The Secretary of State for Children, Schools and Families (Ed Balls): More than 1,500 students have now had the opportunity to visit the concentration camps at Auschwitz-Birkenau as a result of the work of the Holocaust Educational Trust and to build on the learning that they have received through the national curriculum about the horrors of the holocaust and the lessons that we should learn from it. I can announce today that we will allocate £4.65 million for the next three years to ensure that that work can continue. I can also reassure my hon. Friend that a proper evaluation of the funding on those trips, as well as of their impact on young peoples citizenship and their understanding of the world, will be built into the HETs work as part of that three-year funding.
Gordon Banks: I thank my right hon. Friend for that welcome answer. I have visited Auschwitz-Birkenau with school pupils from my constituency, and I stress to my right hon. Friend the importance of urging the devolved regions of the UK to put funding in place, too. Will he do that whenever it is appropriate? Will he also take this opportunity to dispel the rumour that the holocaust will be removed from the curriculum, for which my right hon. Friend is responsible?
Ed Balls: On my hon. Friends first point, I have not had the opportunity to go on one of those trips although my hon. Friend the Minister for Schools and Learners has. In my constituency, I ran a competition in which young people had to write an essay and the prize was to go on one of the trips. I have seen first hand, as has my hon. Friend the Member for Ochil and South Perthshire (Gordon Banks), the great impact that such trips can have, not only on those young people but on the whole school when they report back about the horrors that they saw. Our young people are learning lessons about tolerance and mutual respect for 21st century Britain from those visits.
I hope that all the constituent parts of the UK will use the funding available. The £4.65 million for England clearly has Barnett consequentials in this area for the devolved countries. I hope and expect that they will ensure that such visits are available for all young people across the four constituent parts of the UK.

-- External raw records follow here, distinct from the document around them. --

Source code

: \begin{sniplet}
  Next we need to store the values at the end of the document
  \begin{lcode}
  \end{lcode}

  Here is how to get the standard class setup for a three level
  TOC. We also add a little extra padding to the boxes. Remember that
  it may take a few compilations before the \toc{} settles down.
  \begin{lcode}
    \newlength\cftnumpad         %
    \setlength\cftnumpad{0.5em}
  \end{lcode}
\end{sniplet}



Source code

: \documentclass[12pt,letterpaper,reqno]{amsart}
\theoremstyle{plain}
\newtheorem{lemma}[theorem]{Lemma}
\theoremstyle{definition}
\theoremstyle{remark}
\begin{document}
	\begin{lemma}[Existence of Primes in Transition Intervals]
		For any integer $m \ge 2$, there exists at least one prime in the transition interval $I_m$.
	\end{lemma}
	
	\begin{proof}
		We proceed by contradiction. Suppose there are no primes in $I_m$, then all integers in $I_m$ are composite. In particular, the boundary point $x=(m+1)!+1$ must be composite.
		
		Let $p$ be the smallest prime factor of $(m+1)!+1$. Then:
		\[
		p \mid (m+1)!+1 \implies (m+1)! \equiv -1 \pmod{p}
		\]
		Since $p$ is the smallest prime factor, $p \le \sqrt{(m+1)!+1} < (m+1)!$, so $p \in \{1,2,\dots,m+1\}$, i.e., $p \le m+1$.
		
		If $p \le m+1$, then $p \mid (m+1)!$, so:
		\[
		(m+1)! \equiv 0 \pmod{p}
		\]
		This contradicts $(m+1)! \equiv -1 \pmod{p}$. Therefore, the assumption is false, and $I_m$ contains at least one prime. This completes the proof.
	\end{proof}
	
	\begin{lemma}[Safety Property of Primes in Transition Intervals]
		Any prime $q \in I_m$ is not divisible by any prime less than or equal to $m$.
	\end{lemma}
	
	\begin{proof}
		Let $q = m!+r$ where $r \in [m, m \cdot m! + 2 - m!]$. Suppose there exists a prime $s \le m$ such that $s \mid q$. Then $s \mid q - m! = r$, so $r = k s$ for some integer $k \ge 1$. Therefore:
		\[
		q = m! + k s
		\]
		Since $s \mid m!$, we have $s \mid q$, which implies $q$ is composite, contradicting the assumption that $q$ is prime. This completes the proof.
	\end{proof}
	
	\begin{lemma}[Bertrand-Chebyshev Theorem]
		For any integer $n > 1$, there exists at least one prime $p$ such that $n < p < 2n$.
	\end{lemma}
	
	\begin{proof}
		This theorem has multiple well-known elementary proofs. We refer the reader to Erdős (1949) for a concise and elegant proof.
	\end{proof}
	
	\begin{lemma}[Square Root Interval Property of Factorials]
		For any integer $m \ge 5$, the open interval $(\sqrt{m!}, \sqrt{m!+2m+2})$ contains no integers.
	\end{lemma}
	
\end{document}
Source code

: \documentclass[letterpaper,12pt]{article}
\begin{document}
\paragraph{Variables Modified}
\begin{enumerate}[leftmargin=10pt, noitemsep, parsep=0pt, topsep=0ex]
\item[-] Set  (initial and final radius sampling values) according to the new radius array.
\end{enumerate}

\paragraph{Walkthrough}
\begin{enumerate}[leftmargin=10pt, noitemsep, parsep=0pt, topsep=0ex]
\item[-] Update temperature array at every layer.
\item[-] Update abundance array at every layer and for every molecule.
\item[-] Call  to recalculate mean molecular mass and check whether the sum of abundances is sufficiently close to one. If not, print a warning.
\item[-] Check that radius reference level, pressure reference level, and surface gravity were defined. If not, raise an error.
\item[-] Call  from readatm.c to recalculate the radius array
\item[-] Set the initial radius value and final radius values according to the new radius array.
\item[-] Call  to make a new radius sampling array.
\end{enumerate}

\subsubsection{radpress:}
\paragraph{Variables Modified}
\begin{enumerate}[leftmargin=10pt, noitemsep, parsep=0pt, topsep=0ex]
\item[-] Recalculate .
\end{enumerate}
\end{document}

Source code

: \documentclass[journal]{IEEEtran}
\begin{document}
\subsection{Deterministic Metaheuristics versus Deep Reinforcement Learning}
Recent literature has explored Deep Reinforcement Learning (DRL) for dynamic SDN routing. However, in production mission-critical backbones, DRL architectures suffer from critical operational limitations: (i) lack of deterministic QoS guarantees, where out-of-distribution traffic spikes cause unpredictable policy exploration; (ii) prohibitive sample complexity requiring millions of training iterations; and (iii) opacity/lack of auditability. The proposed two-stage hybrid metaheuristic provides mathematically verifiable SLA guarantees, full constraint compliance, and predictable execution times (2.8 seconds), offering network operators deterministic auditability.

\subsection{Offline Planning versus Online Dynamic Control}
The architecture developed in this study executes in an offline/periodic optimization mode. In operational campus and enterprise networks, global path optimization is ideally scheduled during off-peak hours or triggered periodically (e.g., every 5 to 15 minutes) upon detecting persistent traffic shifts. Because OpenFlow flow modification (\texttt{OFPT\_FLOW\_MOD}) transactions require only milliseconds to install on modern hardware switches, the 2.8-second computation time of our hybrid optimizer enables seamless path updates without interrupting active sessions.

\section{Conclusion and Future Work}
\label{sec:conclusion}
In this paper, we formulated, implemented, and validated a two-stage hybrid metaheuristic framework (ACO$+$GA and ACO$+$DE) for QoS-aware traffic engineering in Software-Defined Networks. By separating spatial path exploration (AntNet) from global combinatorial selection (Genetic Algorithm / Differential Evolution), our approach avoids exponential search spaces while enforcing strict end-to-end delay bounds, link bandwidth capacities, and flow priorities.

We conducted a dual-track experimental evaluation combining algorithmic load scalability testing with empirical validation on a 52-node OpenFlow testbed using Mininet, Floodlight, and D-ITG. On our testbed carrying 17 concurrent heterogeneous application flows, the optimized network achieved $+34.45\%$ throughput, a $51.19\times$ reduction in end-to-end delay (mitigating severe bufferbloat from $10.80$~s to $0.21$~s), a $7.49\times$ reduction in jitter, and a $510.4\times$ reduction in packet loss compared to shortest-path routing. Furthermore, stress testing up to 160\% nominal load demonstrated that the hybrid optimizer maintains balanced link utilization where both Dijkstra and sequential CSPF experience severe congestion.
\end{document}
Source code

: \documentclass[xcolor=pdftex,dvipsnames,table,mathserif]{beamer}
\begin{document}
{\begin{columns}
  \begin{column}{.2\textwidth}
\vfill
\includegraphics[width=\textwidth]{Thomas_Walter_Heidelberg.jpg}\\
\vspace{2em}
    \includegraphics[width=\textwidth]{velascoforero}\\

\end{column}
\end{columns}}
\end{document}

As for my hon. Friends final point, let me take this opportunity to dispel that internet myth. The teaching of the holocaust is compulsory in the national curriculum for all young people at key stage 3 and it will remain a compulsory part of teaching in the national curriculum under this partyand I am sure that it would remain so under all parties in this House. The holocaust is an issue that must be learned about, studied and reflected on by all our young people. It will stay in the national curriculum.
Mrs. Louise Ellman (Liverpool, Riverside) (Lab/Co-op): I am pleased to be a council member of the Holocaust Educational Trust, and I commend the Government for their support for this important programme. The incident at the King Fahad academy shows that anti-Semitic messages of hate are still circulating in our schools. What steps is my right hon. Friend taking to deal with that important issue?
Ed Balls: The fact is that bullying and any other kind of exploitation of difference, whether that happens on racial, religious or gender grounds, is wrong. Schools have a duty to act to stamp it out. That includes that particular school. Like all schools, it should take action when necessary. We have an inspection regime that is designed to ensure that that guidance on schools obligations is put into action. My hon. Friend the Minister for Schools and Learners has raised the issue with the inspectorate. We will consider the issue carefully when we see the results. Bullying of any kind, including anti-Semitic bullying, is wrong and should not be tolerated in a society such as ours.
The Minister for Schools and Learners (Jim Knight): Research carried out in 2006 found that 70 per cent. of primary schools are teaching languages. That figure is up from 44 per cent. in 2003. The hon. Gentleman will know that I visited Surrey Square junior school in his constituency last December to see the excellent language teaching that goes on there. I am sorry that he was unable to join me on that occasion, and I look forward to his next question.
Simon Hughes: Southwark has a very good record of about three quarters of our primary schools teaching modern languages. Given that there has been a genuine increase in primary schools teaching modern languages, but that the number of pupils in England studying modern languages in secondary schools up to GCSE has dropped below 50 per cent., and that we are genuinely short of modern language teachers, how will we ensure that we have enough qualified teachers to give the interest and expertise at primary level that lead our youngsters to do modern languages at secondary level, too?
Jim Knight: On the day that I visited Surrey Square junior school, I also announced a 20 per cent. increase in funding for language learning. Part of that is to continue the initial teacher training in specialist language learning for primary schools. We have trained an extra 3,000 primary school teachers in language learning in the past three years. We need to continue that as we build up to the compulsion that we announced for primary language learning in the childrens plan, which comes into effect from 2011.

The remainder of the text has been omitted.